Recently the Mythographer received a tip about a more-than-usually-interesting letter to NPR’s All Things Considered. It was a response to ATC’s story about Jude Law’s insistence on using a real human skull for the famous “Yorick” soliloquy, in his current Royal Shakespeare Company production of “Hamlet,” for the sake of verisimilitude. As it turned out, Law was far from the first actor to insist on this fragile and uncommonly valuable prop. Law was only following his immediate RSC-Hamlet predecessor, David Tennant, whom last year got to serenade the skull of the one and only Andre Tchaikovsky.
The pianist, who died in 1982, willed his skull to the RSC specifically for this purpose. His agent thought Tchaikovsky was kidding until he saw the will. What is it about the human skull that compels fascination? Why does “Yorick”, in contrast to, say, Hamlet’s sword, or crown, or girlfriend, need to be “real”?
Back to that NPR letter. It tells the story of one particular 19th-century Yorick skull, willed to the hallowed halls of New York City’s Player’s Club by one Edwin Booth, the famous tragedian.
Booth was willed the skull from his father, fellow tragedian Junius Brutus Booth, and Booth Sr. was willed the skull from a “notorious horse thief” by the name of Fontaine, with whom Junius had once shared a jail cell. The two must have bonded. When Fontaine died, he had his head removed and skull preserved, and shipped to the Booth family home in Baltimore, scandalizing Mrs. Booth. A gory joke? A way to leave your body, or part of it, to art, rather than science? An ominous warning from one larger-than-life character to another that no one is, in fact, larger than death?
Ironic, then, that the Booth you’ve heard of is probably not Edwin, nor Junius, but Edwin’s brother, John Wilkes. Junius’s other son also followed in the family business, but that’s not what he’s known for. He’s known for death, and by taking the life of Lincoln, they both became immortal.

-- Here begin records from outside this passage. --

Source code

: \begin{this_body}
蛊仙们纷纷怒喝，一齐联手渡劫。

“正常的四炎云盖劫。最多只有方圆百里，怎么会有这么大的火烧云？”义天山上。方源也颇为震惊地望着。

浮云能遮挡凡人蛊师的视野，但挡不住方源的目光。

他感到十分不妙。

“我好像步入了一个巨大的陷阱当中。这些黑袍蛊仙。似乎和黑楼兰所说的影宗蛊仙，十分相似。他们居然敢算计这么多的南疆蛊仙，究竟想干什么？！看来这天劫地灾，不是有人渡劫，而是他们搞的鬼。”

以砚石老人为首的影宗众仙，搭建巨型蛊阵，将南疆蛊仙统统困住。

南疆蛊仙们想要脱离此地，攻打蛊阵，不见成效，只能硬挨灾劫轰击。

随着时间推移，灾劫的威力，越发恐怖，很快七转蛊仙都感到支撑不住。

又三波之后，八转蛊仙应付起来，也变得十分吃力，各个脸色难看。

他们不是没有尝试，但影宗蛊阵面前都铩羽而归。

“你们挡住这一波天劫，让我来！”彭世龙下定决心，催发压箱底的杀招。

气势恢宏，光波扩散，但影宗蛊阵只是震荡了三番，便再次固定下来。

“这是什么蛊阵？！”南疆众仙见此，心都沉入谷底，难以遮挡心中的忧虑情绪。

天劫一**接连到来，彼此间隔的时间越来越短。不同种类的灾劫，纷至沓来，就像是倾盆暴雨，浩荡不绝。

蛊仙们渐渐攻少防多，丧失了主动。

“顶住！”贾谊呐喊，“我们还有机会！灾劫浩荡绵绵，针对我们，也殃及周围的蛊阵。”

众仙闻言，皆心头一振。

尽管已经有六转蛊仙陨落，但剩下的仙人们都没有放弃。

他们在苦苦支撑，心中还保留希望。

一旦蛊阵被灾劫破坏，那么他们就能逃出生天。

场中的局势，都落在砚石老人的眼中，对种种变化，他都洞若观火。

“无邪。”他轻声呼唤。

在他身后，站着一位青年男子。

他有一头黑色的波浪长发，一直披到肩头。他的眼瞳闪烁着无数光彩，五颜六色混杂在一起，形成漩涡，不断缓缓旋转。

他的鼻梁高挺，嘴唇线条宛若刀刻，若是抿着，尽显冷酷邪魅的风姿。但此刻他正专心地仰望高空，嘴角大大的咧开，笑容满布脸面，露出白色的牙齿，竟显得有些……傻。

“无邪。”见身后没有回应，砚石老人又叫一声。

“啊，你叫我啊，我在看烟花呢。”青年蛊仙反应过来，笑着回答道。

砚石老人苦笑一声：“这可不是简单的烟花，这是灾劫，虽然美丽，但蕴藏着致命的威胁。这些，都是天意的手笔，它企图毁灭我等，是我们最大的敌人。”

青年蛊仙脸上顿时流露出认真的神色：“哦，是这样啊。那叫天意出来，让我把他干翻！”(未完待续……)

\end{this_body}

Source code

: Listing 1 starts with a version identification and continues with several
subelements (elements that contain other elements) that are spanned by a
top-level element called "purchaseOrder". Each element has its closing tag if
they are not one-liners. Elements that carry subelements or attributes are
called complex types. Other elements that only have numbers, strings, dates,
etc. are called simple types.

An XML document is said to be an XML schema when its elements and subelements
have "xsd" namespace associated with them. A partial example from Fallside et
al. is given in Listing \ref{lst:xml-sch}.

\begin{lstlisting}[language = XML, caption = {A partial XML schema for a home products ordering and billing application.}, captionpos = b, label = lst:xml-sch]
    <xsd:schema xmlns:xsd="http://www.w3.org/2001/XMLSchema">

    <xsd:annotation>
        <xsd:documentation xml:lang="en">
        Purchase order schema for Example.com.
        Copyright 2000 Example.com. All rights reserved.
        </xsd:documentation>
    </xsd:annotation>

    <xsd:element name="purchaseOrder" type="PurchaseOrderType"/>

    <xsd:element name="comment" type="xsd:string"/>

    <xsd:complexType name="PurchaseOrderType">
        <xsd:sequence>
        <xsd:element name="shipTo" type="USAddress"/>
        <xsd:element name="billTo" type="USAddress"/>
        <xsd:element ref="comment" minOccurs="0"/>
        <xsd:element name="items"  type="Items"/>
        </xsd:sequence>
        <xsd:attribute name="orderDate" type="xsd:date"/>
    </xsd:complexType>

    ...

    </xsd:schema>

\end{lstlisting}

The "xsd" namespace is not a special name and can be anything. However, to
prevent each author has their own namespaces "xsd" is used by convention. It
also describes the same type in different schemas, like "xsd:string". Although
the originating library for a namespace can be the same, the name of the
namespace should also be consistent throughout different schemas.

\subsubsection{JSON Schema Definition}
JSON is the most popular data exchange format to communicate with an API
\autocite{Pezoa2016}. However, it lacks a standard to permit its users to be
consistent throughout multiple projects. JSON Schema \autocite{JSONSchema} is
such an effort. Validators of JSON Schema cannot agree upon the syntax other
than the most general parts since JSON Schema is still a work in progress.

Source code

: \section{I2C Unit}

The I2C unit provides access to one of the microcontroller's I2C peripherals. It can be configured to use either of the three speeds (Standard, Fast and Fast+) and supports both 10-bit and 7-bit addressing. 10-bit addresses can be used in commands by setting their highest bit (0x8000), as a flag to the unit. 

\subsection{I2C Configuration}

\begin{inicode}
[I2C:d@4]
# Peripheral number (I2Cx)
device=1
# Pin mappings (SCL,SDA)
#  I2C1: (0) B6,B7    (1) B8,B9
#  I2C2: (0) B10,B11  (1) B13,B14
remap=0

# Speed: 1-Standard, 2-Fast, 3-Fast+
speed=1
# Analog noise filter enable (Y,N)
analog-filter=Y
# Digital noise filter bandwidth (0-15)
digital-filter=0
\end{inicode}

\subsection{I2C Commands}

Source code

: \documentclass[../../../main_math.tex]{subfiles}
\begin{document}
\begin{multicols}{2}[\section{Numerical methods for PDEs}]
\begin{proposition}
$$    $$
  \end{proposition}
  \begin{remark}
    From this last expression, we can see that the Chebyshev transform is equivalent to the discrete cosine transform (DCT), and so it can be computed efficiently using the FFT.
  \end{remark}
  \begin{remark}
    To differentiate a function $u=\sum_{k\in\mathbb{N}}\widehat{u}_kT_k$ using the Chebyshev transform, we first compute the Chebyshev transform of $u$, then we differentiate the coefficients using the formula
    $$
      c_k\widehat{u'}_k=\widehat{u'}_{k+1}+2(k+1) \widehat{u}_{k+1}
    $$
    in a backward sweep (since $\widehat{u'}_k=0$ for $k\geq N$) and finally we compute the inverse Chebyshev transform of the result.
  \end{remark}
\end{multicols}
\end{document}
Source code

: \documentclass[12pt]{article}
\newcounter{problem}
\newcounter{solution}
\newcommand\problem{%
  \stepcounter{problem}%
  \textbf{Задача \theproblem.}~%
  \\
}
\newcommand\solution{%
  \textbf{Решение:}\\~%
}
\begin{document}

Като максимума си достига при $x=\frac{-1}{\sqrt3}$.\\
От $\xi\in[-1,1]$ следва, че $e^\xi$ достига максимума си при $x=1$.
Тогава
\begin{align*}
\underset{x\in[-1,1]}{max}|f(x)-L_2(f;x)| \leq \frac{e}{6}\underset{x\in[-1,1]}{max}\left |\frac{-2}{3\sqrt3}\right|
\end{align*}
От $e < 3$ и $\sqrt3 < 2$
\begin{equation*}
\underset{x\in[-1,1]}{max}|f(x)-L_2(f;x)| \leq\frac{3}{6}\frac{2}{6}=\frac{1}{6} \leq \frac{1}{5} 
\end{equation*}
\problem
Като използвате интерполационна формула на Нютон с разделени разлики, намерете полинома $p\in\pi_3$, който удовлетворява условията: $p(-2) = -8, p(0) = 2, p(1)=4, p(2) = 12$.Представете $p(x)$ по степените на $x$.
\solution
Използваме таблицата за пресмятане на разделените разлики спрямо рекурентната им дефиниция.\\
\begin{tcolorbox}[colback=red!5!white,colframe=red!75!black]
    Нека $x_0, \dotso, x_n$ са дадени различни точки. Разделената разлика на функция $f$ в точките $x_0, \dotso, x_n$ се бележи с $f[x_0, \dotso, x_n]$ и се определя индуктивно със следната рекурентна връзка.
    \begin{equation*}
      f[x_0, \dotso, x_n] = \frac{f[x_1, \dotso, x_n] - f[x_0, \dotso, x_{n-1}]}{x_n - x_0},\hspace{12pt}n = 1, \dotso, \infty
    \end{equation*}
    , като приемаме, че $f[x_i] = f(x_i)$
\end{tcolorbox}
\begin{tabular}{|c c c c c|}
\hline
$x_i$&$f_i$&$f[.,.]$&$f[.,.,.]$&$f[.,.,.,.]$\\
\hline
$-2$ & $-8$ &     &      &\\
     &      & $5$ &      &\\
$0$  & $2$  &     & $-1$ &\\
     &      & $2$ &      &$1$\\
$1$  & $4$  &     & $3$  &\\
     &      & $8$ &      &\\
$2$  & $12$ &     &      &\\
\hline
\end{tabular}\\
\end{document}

John Wilkes, Edwin, and Junius Booth in Julius Caesar, 1864
According to legend, or rather to NPR, after his brother John played his best-known historic role as assassin, Edwin never spoke his name again, but kept a photograph of him on a shelf in his study, next to the skull of Fontaine/Yorick. Was one a warning to the other? John Wilkes, like Fontaine, met a swift and bloody end, shot by Union soldiers 12 days after Lincoln’s death.
But unlike Fontaine, John Wilkes lived on, metaphorically speaking. His infamy was so strong that there were even those who thought he lived on, literally, escaping from the soldiers and dying under a pseudonym in 1903 after a deathbed confession!
Now the skull of Fontaine lives on a marble mantlepiece at Edwin Booth’s Players Club, which describes it thusly:
There is also a curious mark of a crescent moon and a five-pointed star just above the brow, and the remnants of a handwritten quote that to the naked eye appears to have been made by whichever hand inked the moon and star insignia. Most appropriately, the writing appears to be one of the most famous quotes from Hamlet: “The rest is silence.”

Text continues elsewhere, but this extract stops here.